Lori Sengbusch had heard about events held across the country designed to connect the unemployed to potential employers and local resources. As the event and marketing manager for The Woods, she decided to organize a few Pink Slip parties in Northeast Wisconsin.
“There is definitely a need in the area,” says Sengbusch. “Many are finding themselves without a job after 30 years – they have no idea where to go or what to do.”
“I think a lot of people are lost when it comes to looking for a job,” says Shannon Stone, co-founder of The Spectrum Process in Green Bay. “Getting out and looking for a job can be overwhelming. The Pink Slip event can be a valuable resource.”
Pink Slip Parties are meant to connect individuals with local employers and fellow job seekers. Education also has a role. “It isn’t a job fair, it isn’t a business fair, it is just an opportunity to network with people,” Sengbusch explains.
The first Pink Slip party was held Sept. 10. Sengbusch spread the word through LinkedIn. Fifty individuals attended along with a plethora of media. “Some people came in not knowing what to expect,” says Sengbusch. “But I’d say most of the people that reached out were helped.”
The Oct. 8 event was slightly more intimate. Some faces were old, others were new; some had been without work for a few weeks, others more than a year. Job seekers came from as far as Oshkosh. A handful of employers were scattered within the crowd. Vendors lined a wall, equipped with information on relevant topics such as handling the financial unknowns and how to navigate a job search. One vendor was stirred to make the two-hour drive from Milwaukee after seeing last month’s press.

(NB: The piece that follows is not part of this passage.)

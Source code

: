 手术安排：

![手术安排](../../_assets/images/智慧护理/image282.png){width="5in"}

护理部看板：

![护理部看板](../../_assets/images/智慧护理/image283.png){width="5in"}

Lynn Winchell, a former purchasing manager at RR Donnelley in Green Bay, lost her job a year ago. Discouraged after being let go after 31 years of dedicated service – and exhausted from the traditional job hunt tactics – she had been encouraged to try the Pink Slip party. While she admits being anxious walking through the door, Winchell was soon seen mingling and making contacts.
Judi Schroeder, an attendee at the September Pink Slip event, had made her own set of contacts. “I did follow up on them,” she says. “I have since found employment, it wasn’t through a Pink Slip contact, but the event gave me valuable ideas and boosted my confidence.”
There’s no fee to participate, although vendors are charged a nominal fee to offset the cost of hors d’oeuvres. There was a cash bar. The majority of attendees filled their plates and loosened up with a cocktail or two after the 5 p.m. arrival and before jumping into serious networking. Attendees sat down just after 6 p.m. to hear two short presentations.
Mike Suttner from The Spectrum Process revealed how one’s mindset impacts the goals set. Elliott followed with a demonstration on how to shred negative thoughts; he then discussed the importance of rehearsing a personal 30-second “commercial.” Inspired by Elliott’s energy, a few attendees took a turn broadcasting their commercial.
Sengbusch has Pink Slip parties planned through December. “After that, I don’t know what the economy is going to bring. We will see how the turnout is and if there is still a need,” she says. “If so, we will certainly continue the event, holding them on the second Thursday of the month starting again in the New Year.”
Elliott gives a piece of advice for those apprehensive to attend a Pink Slip party: “Relax and enjoy yourself. Walk in as though this is a get-together, meet as many people as possible.”